Actu-Juridique : Quand est-ce que les politiques entrent en jeu dans la procédure ?

FM : Ce sont encore des magistrats professionnels qui diligentent, sur saisine de la commission des requêtes, l’instruction contre un ministre soupçonné d’avoir commis un crime ou un délit dans l’exercice de ses fonctions ; cette commission a les mêmes devoirs et les mêmes pouvoirs que tout juge d’instruction de droit commun. Cette Commission d’instruction a ensuite le pouvoir de saisir la juridiction de jugement, en l’espèce la Cour de Justice de la République, par un arrêt de renvoi semblable à une ordonnance de renvoi qui clôt l’instruction de droit commun et saisit le tribunal correctionnel.

Ce n’est qu’à partir de l’audience de jugement que le principe posé par Lally-Tollendal retrouve sa force ; la Cour en effet est constituée de six sénateurs et de six députés outre son président, magistrat de la Cour de cassation, entouré de deux autres magistrats professionnels et issus de cette Cour.

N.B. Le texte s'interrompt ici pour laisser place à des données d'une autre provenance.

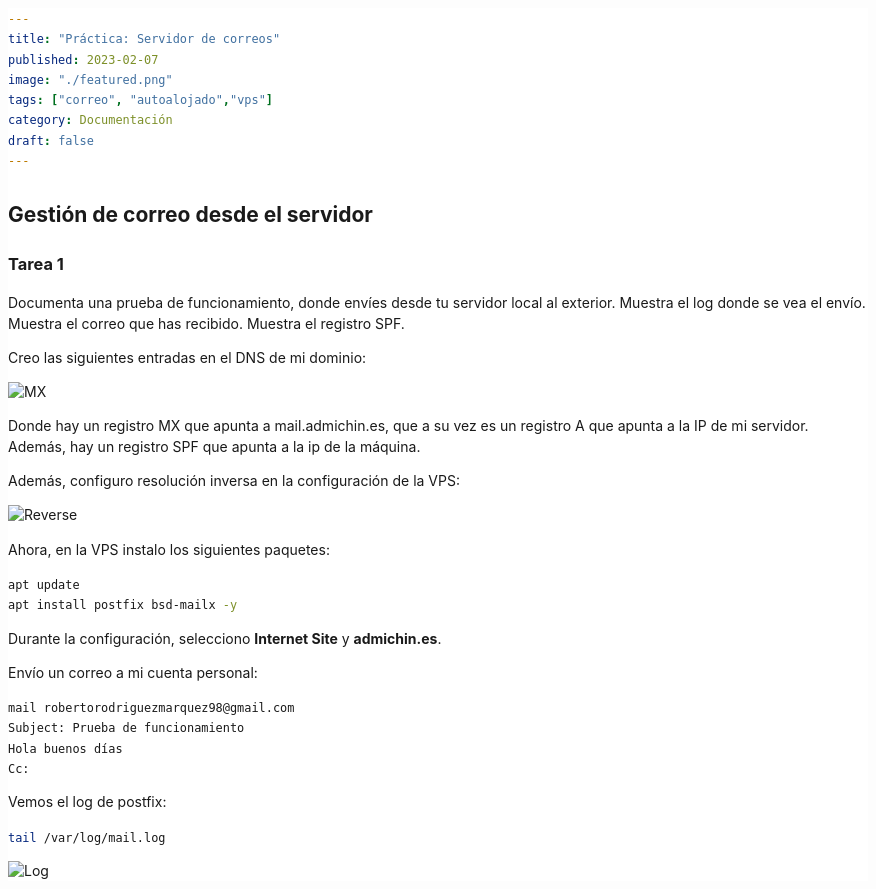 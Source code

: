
 ```yaml
---
title: "Práctica: Servidor de correos"
published: 2023-02-07
image: "./featured.png"
tags: ["correo", "autoalojado","vps"]
category: Documentación
draft: false
---
```


## Gestión de correo desde el servidor

### Tarea 1


Documenta una prueba de funcionamiento, donde envíes desde tu servidor local al exterior. Muestra el log donde se vea el envío. Muestra el correo que has recibido. Muestra el registro SPF.


Creo las siguientes entradas en el DNS  de mi dominio:

![MX](https://i.imgur.com/izykpPC.png)

Donde hay un registro MX que apunta a mail.admichin.es, que a su vez es un registro A que apunta a la IP de mi servidor. Además, hay un registro SPF que apunta a la ip de la máquina.

Además, configuro resolución inversa en la configuración de la VPS:

![Reverse](https://i.imgur.com/Q8x5DC1.png)

Ahora, en la VPS instalo los siguientes paquetes:

```bash
apt update
apt install postfix bsd-mailx -y
```

Durante la configuración, selecciono **Internet Site** y **admichin.es**.

Envío un correo a mi cuenta personal:

```bash
mail robertorodriguezmarquez98@gmail.com
Subject: Prueba de funcionamiento
Hola buenos días
Cc:
```

Vemos el log de postfix:

```bash
tail /var/log/mail.log
```

![Log](https://i.imgur.com/lii209w.png)

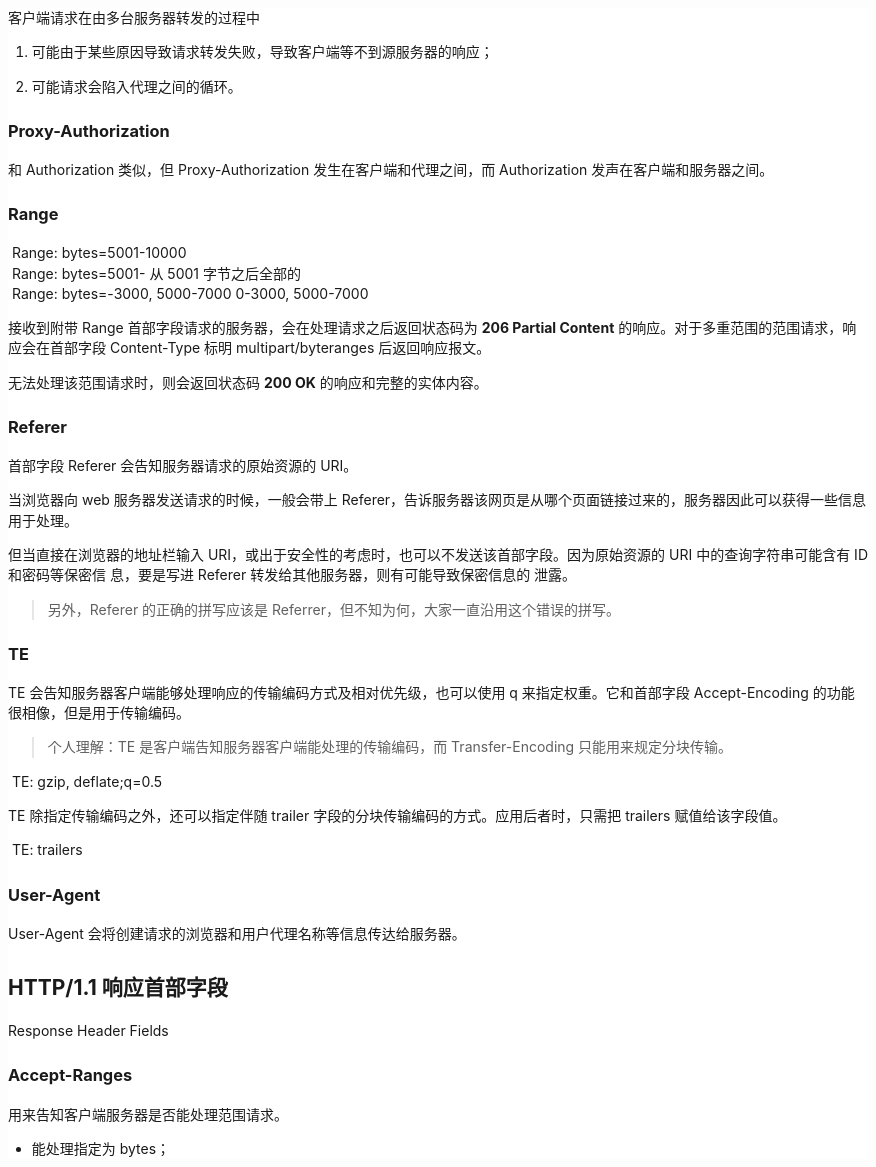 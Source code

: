 客户端请求在由多台服务器转发的过程中

1.  可能由于某些原因导致请求转发失败，导致客户端等不到源服务器的响应；
    
2.  可能请求会陷入代理之间的循环。
    

### Proxy-Authorization

和 Authorization 类似，但 Proxy-Authorization 发生在客户端和代理之间，而 Authorization 发声在客户端和服务器之间。

### Range

 Range: bytes=5001-10000  
 Range: bytes=5001-  从 5001 字节之后全部的  
 Range: bytes=-3000, 5000-7000   0-3000, 5000-7000

接收到附带 Range 首部字段请求的服务器，会在处理请求之后返回状态码为 **206 Partial Content** 的响应。对于多重范围的范围请求，响应会在首部字段 Content-Type 标明 multipart/byteranges 后返回响应报文。

无法处理该范围请求时，则会返回状态码 **200 OK** 的响应和完整的实体内容。

### Referer

首部字段 Referer 会告知服务器请求的原始资源的 URI。

当浏览器向 web 服务器发送请求的时候，一般会带上 Referer，告诉服务器该网页是从哪个页面链接过来的，服务器因此可以获得一些信息用于处理。

但当直接在浏览器的地址栏输入 URI，或出于安全性的考虑时，也可以不发送该首部字段。因为原始资源的 URI 中的查询字符串可能含有 ID 和密码等保密信 息，要是写进 Referer 转发给其他服务器，则有可能导致保密信息的 泄露。

> 另外，Referer 的正确的拼写应该是 Referrer，但不知为何，大家一直沿用这个错误的拼写。

### TE

TE 会告知服务器客户端能够处理响应的传输编码方式及相对优先级，也可以使用 q 来指定权重。它和首部字段 Accept-Encoding 的功能很相像，但是用于传输编码。

> 个人理解：TE 是客户端告知服务器客户端能处理的传输编码，而 Transfer-Encoding 只能用来规定分块传输。

 TE: gzip, deflate;q=0.5

TE 除指定传输编码之外，还可以指定伴随 trailer 字段的分块传输编码的方式。应用后者时，只需把 trailers 赋值给该字段值。

 TE: trailers

### User-Agent

User-Agent 会将创建请求的浏览器和用户代理名称等信息传达给服务器。

## **HTTP/1.1** 响应首部字段

Response Header Fields

### Accept-Ranges

用来告知客户端服务器是否能处理范围请求。

-   能处理指定为 bytes；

La décision est prise à la majorité des voix.

Ce sont bien alors députés et sénateurs qui apprécient la culpabilité des ministres et anciens ministres conformément à la tradition constitutionnelle française. Mais n’oublions jamais que ces juges parlementaires ont l’obligation de statuer en droit et en fait et ce conformément aux règles posées par le Code de procédure pénale.

Actu-Juridique : Alors, les critiques nombreuses adressées à cette institution depuis longtemps justifient elles sa suppression ?

FM : Sa suppression, non ! La modification de son fonctionnement, sans doute… Il faut toujours faire la part des choses entre les arguments de circonstance et la critique objective, dépourvue de présupposé idéologique, entre la critique de principe et les reproches techniques

Actu-Juridique : La commission Sauvé estime que  l’existence de la CJR  constitue un  privilège de juridiction pour  les politiques  en méconnaissance du principe de l’égalité de tous les citoyens devant la loi pénale…

FM : Certes…mais au-delà du rappel d’un principe aux allures de dogme, on aimerait bien lire la démonstration de ce que le non-respect de ce principe serait  contraire à l’efficacité de la  Justice et empêcherait qu’elle fût rendue avec la rigueur intellectuelle et morale nécessaire.

Une telle critique ne met-elle  pas en cause les parlementaires en leur déniant la capacité d’être impartiaux, voire d’être capable de juger en droit ? Les politiques seraient-ils plus sensibles à l’idéologie et à l’émotion et moins capables de faire fonctionner leur entendement que des juges professionnels ? La présence de pairs dans la Cour de Justice témoigne en réalité, dans l’esprit du législateur de 1993, du souci de choisir des juges qui connaissent bien le contexte politico-administratif dans lequel ont pu être prises des décisions critiquées et commises des infractions reprochées à un ministre, poursuivant ainsi l’objectif du prononcé d’une peine adéquate, proportionnée et individualisée.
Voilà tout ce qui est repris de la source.